The E-2 “treaty investor” visa allows a foreign investor to come to the United States to develop and direct the operations of an enterprise in which the investor has an active investment. The E-2 does not require any minimum investment, so it is flexible enough to allow many smaller investors to realize their dream of opening and running a business in the United States.
Instead of a minimum investment, the E-2 requires that the investment pass a subjective “marginality” test. If the investor’s business “does not have the present or future capacity to generate more than enough income to provide a minimal living for the treaty investor and his or her family,” the business is considered marginal and the visa (or its renewal) will be denied. Marginality has become enough of an issue to generate several articles in the New York Times chronicling E-2 denials of small business investors, such as “Maine Business Is Shut Without a Renewed Visa” and “A Town Fights to Save an Oasis of Baguettes.”
Can an investor use other income – income not generated from the investment itself – to pass the marginality test? Courts say yes, and have reversed denials where the investor’s non-investment income was not considered. This happened in Matter of Kung, a 1978 decision by the Board of Immigration Appeals, as well as in Chung v. INS, a federal district court decision from 1987.
Furthermore, the Department of State’s own book of rules for issuing visas, the Foreign Affairs Manual, used to state that “it becomes necessary to consider other factors” to determine marginality if the income from the investment did not exceed what was necessary to support the investor’s family. This was part of a two part test for analyzing marginality, and the language was certainly in line with the court decisions that allowed examining such income.

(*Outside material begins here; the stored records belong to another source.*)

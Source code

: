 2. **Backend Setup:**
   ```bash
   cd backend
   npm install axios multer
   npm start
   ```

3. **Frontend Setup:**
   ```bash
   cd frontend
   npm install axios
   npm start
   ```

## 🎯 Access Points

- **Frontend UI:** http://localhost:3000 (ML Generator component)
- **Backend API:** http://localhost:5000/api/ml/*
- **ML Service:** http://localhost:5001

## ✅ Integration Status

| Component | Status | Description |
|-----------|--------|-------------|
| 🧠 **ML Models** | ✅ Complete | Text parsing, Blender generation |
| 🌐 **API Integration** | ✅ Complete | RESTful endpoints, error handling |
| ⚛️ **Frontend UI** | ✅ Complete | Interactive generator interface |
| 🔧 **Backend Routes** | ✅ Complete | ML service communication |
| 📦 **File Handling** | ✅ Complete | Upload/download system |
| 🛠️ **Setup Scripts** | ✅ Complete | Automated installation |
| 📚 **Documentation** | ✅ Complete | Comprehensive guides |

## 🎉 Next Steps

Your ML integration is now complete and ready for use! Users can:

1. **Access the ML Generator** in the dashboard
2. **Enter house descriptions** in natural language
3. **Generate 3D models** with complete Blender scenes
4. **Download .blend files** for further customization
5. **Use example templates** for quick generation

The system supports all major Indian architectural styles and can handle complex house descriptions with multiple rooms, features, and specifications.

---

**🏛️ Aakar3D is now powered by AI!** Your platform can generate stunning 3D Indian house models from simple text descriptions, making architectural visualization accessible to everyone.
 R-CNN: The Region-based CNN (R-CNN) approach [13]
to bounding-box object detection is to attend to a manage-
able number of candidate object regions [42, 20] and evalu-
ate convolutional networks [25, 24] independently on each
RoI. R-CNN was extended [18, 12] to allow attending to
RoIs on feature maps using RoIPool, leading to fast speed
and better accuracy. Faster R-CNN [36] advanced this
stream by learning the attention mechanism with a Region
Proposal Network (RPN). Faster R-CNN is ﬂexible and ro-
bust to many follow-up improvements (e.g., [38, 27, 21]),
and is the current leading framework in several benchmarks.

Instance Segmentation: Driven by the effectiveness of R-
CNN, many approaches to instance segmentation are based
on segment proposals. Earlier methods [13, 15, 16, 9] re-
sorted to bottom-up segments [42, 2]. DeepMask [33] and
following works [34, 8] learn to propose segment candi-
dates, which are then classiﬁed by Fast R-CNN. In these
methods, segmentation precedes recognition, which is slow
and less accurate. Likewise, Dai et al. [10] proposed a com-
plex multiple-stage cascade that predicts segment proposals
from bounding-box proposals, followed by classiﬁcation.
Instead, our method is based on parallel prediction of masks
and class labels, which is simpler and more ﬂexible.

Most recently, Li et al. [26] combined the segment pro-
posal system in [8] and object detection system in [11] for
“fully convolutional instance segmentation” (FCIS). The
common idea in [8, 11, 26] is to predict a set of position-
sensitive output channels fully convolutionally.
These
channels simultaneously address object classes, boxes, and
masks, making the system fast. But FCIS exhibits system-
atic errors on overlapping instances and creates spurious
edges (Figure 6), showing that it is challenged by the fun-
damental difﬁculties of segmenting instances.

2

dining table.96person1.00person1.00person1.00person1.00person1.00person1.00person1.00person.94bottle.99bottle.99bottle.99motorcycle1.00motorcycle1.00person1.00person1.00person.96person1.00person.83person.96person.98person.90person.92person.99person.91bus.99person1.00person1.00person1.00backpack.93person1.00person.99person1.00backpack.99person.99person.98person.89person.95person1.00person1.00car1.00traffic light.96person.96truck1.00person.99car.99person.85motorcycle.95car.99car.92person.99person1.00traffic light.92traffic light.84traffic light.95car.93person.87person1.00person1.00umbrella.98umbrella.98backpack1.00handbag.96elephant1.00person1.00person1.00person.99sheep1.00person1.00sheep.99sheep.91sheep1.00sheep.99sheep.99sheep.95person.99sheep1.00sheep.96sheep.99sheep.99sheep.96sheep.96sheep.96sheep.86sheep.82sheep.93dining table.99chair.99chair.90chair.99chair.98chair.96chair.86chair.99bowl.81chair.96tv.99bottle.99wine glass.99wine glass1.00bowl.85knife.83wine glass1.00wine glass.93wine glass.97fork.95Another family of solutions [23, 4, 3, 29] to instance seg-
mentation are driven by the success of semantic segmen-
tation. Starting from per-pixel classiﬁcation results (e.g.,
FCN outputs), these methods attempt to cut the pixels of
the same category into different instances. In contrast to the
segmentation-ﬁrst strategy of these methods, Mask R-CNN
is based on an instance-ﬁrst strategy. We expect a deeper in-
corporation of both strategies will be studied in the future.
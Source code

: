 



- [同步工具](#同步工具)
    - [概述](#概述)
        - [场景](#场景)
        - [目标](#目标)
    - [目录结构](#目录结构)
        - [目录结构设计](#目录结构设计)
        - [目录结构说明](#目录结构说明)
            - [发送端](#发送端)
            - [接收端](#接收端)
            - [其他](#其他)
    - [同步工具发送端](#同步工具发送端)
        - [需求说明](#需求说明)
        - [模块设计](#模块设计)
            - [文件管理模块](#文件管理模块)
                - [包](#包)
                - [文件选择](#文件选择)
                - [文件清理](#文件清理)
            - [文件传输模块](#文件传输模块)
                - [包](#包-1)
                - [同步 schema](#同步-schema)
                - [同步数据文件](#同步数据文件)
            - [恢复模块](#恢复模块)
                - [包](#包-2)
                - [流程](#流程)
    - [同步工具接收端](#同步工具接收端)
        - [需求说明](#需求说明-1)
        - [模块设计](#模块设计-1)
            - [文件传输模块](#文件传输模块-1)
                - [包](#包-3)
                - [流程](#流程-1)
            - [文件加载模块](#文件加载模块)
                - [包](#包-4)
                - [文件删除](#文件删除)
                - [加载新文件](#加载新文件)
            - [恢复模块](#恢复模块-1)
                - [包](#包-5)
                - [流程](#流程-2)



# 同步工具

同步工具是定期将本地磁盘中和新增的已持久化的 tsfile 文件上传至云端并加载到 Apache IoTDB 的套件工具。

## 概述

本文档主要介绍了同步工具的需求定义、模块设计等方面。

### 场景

In 2009, the Department of State changed the language of the Foreign Affairs Manual that described the marginality analysis. It eliminated the two part test and shifted the emphasis to the investment enterprise itself, rather than what the individual investor could show. Most importantly, the “other factors” language was eliminated. Some practitioners and commentators believe that taking this language out means that non-investment income cannot now offset an investment’s marginality. For example, Ira J. Kurzban’s Immigration Law Sourcebook regards the deletion as “confirm[ing] that evidence of other income is no longer a factor that may be considered.”
However, neither Matter of Kung nor Chung v. INS used the “other factors” language as support for their decisions.Rather, Matter of Kung focused on other language in the regulations regarding marginality, stating that “a ‘small amount of capital in a marginal enterprise solely for the purpose of earning a living’ must be applied to a given situation in its entirety.” (emphasis added) Even if the “other factors” language was added to the Foreign Affairs Manual as a result of Matter of Kung, taking that language out again does not affect what the case stands for: that it is an error to not allow non-investment income to overcome the marginality test for an E-2 applicant.
Because of this, potential investors should not be discouraged from considering the E-2 visa because of the size of the investment or its initial ability to generate income, particularly if they have other income or assets with which to support themselves. Marginality is just one of several complex requirements of the E-2 treaty investor visa. Because of the complexity and care with which E-2 visas must be prepared, potential investors should consult a competent and experienced attorney to help them achieve their dream of business ownership in the United States.